**Exercise details**: Where does the word "correct" appear in the entries below? Copy each line that holds it.

(Data extracted from a collection)
-------

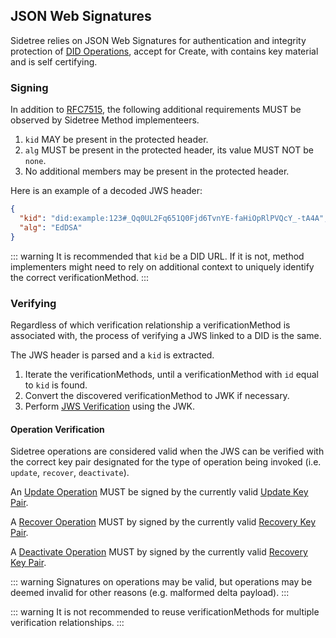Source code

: ## JSON Web Signatures

Sidetree relies on JSON Web Signatures for authentication and integrity protection of [DID Operations](https://identity.foundation/sidetree/spec/#did-operations), accept for Create, with contains key material and is self certifying.

### Signing

In addition to [RFC7515](https://tools.ietf.org/html/rfc7515), the following additional requirements MUST be observed by Sidetree Method implementeers.

1. `kid` MAY be present in the protected header.
2. `alg` MUST be present in the protected header, its value MUST NOT be `none`.
3. No additional members may be present in the protected header.

Here is an example of a decoded JWS header:

```json
{
  "kid": "did:example:123#_Qq0UL2Fq651Q0Fjd6TvnYE-faHiOpRlPVQcY_-tA4A",
  "alg": "EdDSA"
}
```

::: warning
  It is recommended that `kid` be a DID URL. If it is not, method implementers might need to rely on additional context to uniquely identify the correct verificationMethod. 
:::

### Verifying

Regardless of which verification relationship a verificationMethod is associated with, the process of verifying a JWS linked to a DID is the same.

The JWS header is parsed and a `kid` is extracted.

1. Iterate the verificationMethods, until a verificationMethod with `id` equal to `kid` is found.
2. Convert the discovered verificationMethod to JWK if necessary.
3. Perform [JWS Verification](https://tools.ietf.org/html/rfc7515#section-5.2) using the JWK.

#### Operation Verification

Sidetree operations are considered valid when the JWS can be verified with the correct key pair designated for the type of operation being invoked (i.e. `update`, `recover`, `deactivate`).

An [Update Operation](https://identity.foundation/sidetree/spec/#update) MUST be signed by the currently valid [Update Key Pair](#update-key-pair).

A [Recover Operation](https://identity.foundation/sidetree/spec/#recover) MUST by signed by the currently valid [Recovery Key Pair](#recovery-key-pair). 

A [Deactivate Operation](https://identity.foundation/sidetree/spec/#deactivate) MUST by signed by the currently valid [Recovery Key Pair](#recovery-key-pair).

::: warning
  Signatures on operations may be valid, but operations may be deemed invalid for other reasons (e.g. malformed delta payload).
:::

::: warning
  It is not recommended to reuse verificationMethods for multiple verification relationships.
:::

-------

**Result**:
  It is recommended that `kid` be a DID URL. If it is not, method implementers might need to rely on additional context to uniquely identify the correct verificationMethod. 
Sidetree operations are considered valid when the JWS can be verified with the correct key pair designated for the type of operation being invoked (i.e. `update`, `recover`, `deactivate`).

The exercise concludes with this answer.